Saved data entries
╔══

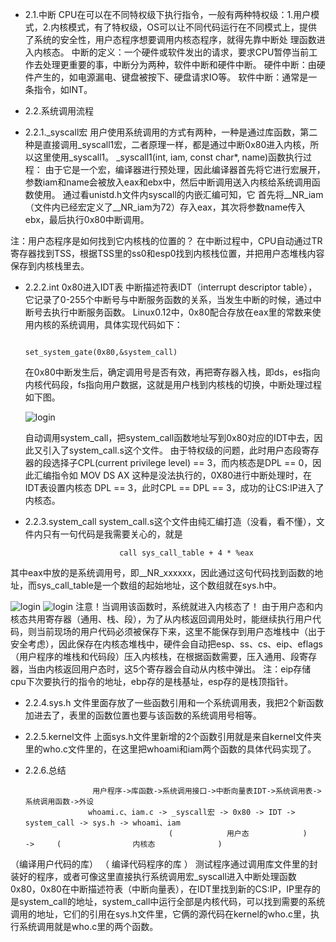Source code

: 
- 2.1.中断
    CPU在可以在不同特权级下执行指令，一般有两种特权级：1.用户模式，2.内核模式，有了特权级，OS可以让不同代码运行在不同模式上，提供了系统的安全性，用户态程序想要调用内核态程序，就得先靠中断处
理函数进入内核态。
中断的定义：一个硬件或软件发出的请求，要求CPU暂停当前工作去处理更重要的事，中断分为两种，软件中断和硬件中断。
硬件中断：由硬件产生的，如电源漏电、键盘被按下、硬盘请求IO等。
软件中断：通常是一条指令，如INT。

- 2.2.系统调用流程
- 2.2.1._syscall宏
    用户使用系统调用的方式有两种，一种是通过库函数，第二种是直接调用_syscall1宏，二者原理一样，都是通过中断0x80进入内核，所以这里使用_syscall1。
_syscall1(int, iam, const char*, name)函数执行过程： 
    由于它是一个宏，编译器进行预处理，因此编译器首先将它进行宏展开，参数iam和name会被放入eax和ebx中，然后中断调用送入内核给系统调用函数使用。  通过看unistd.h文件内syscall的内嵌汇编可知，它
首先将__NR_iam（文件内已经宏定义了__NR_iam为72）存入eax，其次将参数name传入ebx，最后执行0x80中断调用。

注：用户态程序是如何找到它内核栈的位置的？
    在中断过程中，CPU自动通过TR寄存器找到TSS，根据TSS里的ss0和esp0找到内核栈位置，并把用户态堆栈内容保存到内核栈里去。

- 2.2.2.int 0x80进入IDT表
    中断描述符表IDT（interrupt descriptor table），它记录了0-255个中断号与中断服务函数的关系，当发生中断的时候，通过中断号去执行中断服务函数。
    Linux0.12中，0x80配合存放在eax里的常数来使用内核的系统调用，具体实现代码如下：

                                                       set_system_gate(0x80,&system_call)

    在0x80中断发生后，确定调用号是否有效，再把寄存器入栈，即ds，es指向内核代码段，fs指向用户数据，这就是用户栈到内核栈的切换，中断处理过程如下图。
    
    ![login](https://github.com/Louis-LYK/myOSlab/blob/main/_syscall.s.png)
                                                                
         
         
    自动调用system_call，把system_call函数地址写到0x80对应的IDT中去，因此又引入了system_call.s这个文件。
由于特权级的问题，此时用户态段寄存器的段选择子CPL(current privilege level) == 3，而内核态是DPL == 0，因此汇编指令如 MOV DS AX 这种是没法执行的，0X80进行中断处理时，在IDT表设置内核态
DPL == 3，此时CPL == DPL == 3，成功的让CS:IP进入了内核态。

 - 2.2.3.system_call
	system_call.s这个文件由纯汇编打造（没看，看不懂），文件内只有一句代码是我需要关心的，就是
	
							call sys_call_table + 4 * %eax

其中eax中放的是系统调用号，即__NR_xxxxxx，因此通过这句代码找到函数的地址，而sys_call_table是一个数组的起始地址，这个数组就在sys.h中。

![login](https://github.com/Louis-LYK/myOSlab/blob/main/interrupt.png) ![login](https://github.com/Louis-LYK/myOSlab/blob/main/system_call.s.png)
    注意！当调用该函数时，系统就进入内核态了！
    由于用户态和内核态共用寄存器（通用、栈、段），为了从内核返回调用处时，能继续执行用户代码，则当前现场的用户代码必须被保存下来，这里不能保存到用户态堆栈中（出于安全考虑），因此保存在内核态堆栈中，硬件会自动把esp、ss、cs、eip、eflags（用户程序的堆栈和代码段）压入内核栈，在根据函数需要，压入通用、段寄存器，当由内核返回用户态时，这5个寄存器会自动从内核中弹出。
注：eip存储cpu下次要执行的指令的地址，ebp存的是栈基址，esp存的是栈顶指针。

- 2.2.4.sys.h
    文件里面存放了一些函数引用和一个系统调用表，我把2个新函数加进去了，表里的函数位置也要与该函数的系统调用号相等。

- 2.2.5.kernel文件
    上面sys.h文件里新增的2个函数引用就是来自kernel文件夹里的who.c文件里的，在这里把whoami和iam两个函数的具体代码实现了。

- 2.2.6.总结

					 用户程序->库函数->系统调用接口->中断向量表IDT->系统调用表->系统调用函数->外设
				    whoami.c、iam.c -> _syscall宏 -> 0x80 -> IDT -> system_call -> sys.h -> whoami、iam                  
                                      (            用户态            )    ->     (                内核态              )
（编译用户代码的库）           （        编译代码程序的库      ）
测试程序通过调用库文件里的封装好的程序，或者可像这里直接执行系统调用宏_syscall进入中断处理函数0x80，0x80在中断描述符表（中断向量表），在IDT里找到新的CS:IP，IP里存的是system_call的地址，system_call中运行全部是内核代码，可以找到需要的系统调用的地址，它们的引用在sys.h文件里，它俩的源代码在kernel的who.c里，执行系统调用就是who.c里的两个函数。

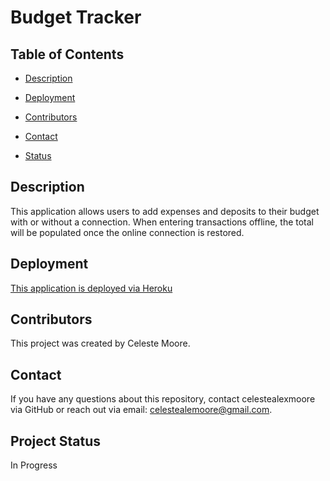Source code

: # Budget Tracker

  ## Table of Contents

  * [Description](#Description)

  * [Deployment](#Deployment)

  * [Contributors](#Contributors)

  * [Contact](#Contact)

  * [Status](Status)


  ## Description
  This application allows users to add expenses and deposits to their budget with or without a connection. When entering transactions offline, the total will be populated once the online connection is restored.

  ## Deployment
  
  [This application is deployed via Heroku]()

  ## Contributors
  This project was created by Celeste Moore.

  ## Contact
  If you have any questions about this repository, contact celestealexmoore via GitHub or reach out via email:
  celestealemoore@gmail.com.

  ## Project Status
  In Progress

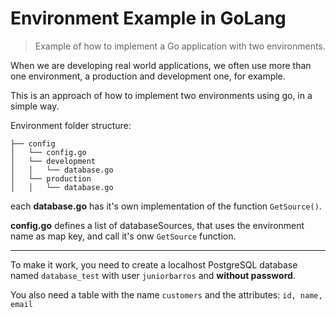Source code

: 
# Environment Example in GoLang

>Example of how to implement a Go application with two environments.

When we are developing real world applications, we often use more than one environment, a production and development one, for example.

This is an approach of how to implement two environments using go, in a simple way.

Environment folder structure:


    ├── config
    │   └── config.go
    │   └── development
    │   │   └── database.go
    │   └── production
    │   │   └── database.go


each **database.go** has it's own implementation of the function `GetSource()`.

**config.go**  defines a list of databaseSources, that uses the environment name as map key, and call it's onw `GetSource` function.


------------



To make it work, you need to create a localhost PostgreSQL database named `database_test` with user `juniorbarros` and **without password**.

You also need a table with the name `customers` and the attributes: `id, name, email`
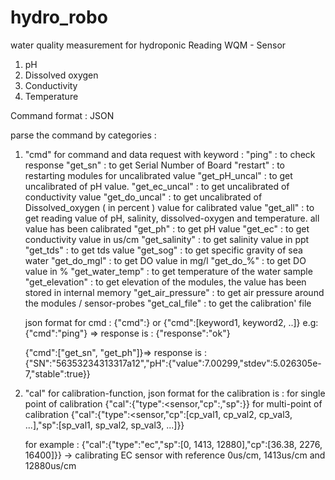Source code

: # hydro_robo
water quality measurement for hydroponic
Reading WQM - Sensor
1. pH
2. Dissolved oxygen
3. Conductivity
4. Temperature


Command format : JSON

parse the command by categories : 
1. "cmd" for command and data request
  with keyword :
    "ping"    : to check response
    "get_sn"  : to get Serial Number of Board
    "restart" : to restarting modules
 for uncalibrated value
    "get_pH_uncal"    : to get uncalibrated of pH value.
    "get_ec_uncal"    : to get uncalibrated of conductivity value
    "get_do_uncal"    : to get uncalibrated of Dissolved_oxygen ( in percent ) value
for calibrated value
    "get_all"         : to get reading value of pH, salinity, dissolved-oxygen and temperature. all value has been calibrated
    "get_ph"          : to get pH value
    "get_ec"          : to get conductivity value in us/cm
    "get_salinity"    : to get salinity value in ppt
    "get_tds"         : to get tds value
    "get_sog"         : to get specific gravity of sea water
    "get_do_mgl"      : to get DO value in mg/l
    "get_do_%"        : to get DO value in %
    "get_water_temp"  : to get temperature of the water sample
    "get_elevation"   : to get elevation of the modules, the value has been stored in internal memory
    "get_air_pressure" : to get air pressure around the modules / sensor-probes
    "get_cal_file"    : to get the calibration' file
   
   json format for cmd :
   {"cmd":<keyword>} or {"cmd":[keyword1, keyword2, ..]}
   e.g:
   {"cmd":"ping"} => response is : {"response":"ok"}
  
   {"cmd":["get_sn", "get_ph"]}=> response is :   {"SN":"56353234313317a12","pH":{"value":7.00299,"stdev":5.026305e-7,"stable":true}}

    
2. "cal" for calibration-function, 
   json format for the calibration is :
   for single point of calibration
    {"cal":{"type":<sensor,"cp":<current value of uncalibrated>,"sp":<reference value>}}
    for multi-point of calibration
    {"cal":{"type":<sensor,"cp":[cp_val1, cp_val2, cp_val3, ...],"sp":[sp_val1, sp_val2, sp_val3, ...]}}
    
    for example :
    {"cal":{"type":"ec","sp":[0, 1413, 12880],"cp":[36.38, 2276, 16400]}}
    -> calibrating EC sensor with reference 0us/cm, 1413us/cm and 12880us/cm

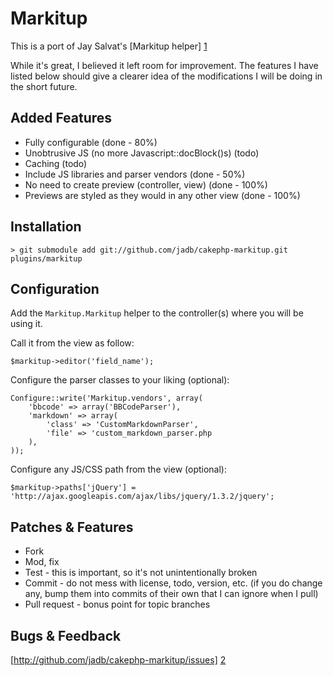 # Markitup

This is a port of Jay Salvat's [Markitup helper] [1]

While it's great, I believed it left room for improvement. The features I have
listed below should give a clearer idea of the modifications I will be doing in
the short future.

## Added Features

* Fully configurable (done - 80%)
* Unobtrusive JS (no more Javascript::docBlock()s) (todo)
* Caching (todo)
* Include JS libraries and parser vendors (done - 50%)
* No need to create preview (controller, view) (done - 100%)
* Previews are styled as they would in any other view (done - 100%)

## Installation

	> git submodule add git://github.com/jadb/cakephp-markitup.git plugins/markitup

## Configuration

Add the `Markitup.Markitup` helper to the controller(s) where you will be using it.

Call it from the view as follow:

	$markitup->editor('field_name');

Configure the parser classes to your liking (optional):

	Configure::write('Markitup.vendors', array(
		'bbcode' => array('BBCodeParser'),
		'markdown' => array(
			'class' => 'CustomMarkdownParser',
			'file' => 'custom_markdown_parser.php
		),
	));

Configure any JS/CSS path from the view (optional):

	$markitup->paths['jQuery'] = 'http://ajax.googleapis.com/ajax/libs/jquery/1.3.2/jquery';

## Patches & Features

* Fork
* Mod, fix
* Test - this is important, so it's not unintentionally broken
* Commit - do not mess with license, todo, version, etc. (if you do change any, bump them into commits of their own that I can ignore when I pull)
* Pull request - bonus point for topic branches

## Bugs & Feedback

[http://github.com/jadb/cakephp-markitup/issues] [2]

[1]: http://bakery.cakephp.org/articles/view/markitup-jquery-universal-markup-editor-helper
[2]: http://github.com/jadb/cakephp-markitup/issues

╚══

EXERCISE DIRECTIONS. Exact copy, pictures excluded: from the line with "json format for the" up to and including the line with "Configure any JS/CSS" in the data above.

RESULT.
   json format for the calibration is :
   for single point of calibration
    {"cal":{"type":<sensor,"cp":<current value of uncalibrated>,"sp":<reference value>}}
    for multi-point of calibration
    {"cal":{"type":<sensor,"cp":[cp_val1, cp_val2, cp_val3, ...],"sp":[sp_val1, sp_val2, sp_val3, ...]}}
    
    for example :
    {"cal":{"type":"ec","sp":[0, 1413, 12880],"cp":[36.38, 2276, 16400]}}
    -> calibrating EC sensor with reference 0us/cm, 1413us/cm and 12880us/cm

 # Markitup

This is a port of Jay Salvat's [Markitup helper] [1]

While it's great, I believed it left room for improvement. The features I have
listed below should give a clearer idea of the modifications I will be doing in
the short future.

## Added Features

* Fully configurable (done - 80%)
* Unobtrusive JS (no more Javascript::docBlock()s) (todo)
* Caching (todo)
* Include JS libraries and parser vendors (done - 50%)
* No need to create preview (controller, view) (done - 100%)
* Previews are styled as they would in any other view (done - 100%)

## Installation

	> git submodule add git://github.com/jadb/cakephp-markitup.git plugins/markitup

## Configuration

Add the `Markitup.Markitup` helper to the controller(s) where you will be using it.

Call it from the view as follow:

	$markitup->editor('field_name');

Configure the parser classes to your liking (optional):

	Configure::write('Markitup.vendors', array(
		'bbcode' => array('BBCodeParser'),
		'markdown' => array(
			'class' => 'CustomMarkdownParser',
			'file' => 'custom_markdown_parser.php
		),
	));

Configure any JS/CSS path from the view (optional):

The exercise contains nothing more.